What lines below hold the string "waka"? Copy them all.

===============

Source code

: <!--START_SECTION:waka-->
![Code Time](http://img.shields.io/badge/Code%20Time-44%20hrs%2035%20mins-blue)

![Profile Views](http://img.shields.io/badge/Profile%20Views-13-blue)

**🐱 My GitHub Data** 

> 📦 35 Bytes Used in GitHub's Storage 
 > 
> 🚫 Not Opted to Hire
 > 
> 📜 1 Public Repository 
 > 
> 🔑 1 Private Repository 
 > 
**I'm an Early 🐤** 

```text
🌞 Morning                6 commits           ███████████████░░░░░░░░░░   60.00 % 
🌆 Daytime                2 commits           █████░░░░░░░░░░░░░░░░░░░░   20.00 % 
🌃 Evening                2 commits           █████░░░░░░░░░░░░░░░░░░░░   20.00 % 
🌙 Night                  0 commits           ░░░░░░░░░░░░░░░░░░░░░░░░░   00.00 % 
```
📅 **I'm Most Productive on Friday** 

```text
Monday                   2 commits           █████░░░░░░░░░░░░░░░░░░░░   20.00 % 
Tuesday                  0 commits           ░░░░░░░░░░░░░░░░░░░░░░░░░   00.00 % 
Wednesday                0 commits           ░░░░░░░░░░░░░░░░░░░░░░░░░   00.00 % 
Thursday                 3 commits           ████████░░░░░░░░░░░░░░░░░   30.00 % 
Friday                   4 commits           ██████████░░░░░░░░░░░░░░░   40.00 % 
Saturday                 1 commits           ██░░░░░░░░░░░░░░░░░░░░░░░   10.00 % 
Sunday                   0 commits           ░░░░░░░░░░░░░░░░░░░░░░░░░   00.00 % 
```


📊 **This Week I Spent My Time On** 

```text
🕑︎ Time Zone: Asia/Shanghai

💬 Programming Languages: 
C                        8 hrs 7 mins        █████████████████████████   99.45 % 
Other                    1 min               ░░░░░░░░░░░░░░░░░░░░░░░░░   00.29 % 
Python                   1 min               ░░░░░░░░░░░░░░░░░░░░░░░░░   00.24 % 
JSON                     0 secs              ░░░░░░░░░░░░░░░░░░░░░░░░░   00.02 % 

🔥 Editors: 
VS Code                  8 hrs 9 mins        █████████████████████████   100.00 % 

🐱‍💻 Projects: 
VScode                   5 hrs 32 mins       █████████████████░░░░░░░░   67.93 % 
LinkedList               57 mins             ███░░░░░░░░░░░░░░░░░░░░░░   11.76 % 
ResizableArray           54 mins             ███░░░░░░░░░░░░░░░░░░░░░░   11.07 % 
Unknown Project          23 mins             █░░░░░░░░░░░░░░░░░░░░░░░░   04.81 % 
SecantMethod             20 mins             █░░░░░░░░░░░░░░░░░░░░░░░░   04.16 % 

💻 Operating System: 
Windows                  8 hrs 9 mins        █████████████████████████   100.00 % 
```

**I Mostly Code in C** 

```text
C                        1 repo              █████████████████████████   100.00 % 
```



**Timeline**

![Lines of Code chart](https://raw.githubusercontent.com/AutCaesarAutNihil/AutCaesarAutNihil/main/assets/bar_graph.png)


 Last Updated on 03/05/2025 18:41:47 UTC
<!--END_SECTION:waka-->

===============

** Exercise answer **
: <!--START_SECTION:waka-->
<!--END_SECTION:waka-->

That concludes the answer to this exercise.